BEGIN EXERCISE MATERIALS

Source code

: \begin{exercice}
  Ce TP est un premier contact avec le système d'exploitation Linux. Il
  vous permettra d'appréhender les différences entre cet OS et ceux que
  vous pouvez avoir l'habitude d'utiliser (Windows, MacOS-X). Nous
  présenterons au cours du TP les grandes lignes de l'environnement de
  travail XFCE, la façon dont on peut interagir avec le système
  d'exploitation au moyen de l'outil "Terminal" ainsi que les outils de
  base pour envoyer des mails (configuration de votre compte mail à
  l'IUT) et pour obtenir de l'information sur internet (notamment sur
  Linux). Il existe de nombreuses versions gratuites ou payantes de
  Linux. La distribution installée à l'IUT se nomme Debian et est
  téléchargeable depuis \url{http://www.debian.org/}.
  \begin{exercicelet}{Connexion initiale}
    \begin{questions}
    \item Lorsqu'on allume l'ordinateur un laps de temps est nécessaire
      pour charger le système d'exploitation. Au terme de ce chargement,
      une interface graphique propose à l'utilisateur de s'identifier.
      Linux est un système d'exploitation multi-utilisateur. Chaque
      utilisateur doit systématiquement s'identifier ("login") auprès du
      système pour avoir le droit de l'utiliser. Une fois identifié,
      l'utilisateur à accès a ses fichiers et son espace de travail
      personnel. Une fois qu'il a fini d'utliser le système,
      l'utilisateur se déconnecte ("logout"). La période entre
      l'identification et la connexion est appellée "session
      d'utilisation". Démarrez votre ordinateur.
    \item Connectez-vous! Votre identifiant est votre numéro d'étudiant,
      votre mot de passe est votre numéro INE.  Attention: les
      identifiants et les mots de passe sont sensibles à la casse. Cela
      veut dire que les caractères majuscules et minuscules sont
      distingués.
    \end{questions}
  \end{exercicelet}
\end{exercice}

END EXERCISE MATERIALS

WORK TO BE COMPLETED> Nothing in the records should be left out; write all of them out again exactly.

RESULT OF THE TASK>
Source code

: \begin{exercice}
  Ce TP est un premier contact avec le système d'exploitation Linux. Il
  vous permettra d'appréhender les différences entre cet OS et ceux que
  vous pouvez avoir l'habitude d'utiliser (Windows, MacOS-X). Nous
  présenterons au cours du TP les grandes lignes de l'environnement de
  travail XFCE, la façon dont on peut interagir avec le système
  d'exploitation au moyen de l'outil "Terminal" ainsi que les outils de
  base pour envoyer des mails (configuration de votre compte mail à
  l'IUT) et pour obtenir de l'information sur internet (notamment sur
  Linux). Il existe de nombreuses versions gratuites ou payantes de
  Linux. La distribution installée à l'IUT se nomme Debian et est
  téléchargeable depuis \url{http://www.debian.org/}.
  \begin{exercicelet}{Connexion initiale}
    \begin{questions}
    \item Lorsqu'on allume l'ordinateur un laps de temps est nécessaire
      pour charger le système d'exploitation. Au terme de ce chargement,
      une interface graphique propose à l'utilisateur de s'identifier.
      Linux est un système d'exploitation multi-utilisateur. Chaque
      utilisateur doit systématiquement s'identifier ("login") auprès du
      système pour avoir le droit de l'utiliser. Une fois identifié,
      l'utilisateur à accès a ses fichiers et son espace de travail
      personnel. Une fois qu'il a fini d'utliser le système,
      l'utilisateur se déconnecte ("logout"). La période entre
      l'identification et la connexion est appellée "session
      d'utilisation". Démarrez votre ordinateur.
    \item Connectez-vous! Votre identifiant est votre numéro d'étudiant,
      votre mot de passe est votre numéro INE.  Attention: les
      identifiants et les mots de passe sont sensibles à la casse. Cela
      veut dire que les caractères majuscules et minuscules sont
      distingués.
    \end{questions}
  \end{exercicelet}
\end{exercice}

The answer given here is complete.